The New Age of Tyranny
By Mark Lilla
And so we find ourselves at an impasse today. For as long as anyone living can remember, the fundamental political problem of our time has been captured, well or not, by the slogan "totalitarianism or democracy," a distinction thought useful for the purposes of serious political analysis and public rhetoric alike. That age is definitely past. As the threat of totalitarianism has receded we find in its wake few functioning democracies, only a variety of mixed regimes and tyrannies that pose new challenges to our understanding and our policies. From Zimbabwe to Libya, from Algeria to Iraq, from the Central Asian republics to Burma, from Pakistan to Venezuela, we discover nations that are neither totalitarian nor democratic, nations where the prospects of building durable democracies in the near future are limited or nil.
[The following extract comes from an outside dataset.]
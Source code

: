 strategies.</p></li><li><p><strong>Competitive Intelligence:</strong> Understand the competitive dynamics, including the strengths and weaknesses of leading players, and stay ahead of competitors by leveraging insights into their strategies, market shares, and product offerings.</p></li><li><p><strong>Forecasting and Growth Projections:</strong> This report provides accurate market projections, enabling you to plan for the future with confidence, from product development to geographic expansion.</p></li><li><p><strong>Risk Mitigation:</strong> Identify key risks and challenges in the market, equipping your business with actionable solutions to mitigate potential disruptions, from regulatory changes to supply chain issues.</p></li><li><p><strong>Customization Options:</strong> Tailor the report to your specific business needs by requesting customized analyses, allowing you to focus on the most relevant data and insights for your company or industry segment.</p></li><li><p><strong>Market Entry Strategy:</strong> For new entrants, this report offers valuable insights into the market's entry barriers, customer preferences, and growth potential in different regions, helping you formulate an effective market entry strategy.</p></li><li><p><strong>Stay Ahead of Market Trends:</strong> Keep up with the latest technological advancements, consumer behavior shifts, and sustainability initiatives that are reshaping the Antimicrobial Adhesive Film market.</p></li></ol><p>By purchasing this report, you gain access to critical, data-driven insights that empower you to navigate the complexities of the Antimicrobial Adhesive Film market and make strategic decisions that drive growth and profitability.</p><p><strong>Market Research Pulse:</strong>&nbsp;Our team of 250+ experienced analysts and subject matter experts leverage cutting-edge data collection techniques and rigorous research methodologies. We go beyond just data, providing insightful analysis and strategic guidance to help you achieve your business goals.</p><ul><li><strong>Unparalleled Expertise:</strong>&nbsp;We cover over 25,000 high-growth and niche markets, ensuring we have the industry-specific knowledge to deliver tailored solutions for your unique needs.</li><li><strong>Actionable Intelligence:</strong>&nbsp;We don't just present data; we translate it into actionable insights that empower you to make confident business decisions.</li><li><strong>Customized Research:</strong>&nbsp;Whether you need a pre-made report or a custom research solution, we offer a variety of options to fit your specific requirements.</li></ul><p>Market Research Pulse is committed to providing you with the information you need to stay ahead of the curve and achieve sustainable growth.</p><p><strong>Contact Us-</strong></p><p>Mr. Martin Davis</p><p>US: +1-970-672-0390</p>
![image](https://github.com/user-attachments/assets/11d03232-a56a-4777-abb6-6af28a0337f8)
The democratic West does not face an "axis of evil" today, it faces the geography of a new age of tyranny. That means we live in a world where we will be forced to distinguish, strategically and rhetorically, among different species of tyranny, and among different sorts of minimally decent political regimes that might not be modern or democratic, but would be a definite improvement over tyranny. As yet, we have no geographers of this new terrain. It will take more than a generation, apparently, before two centuries of forgetfulness about tyranny can themselves be forgotten.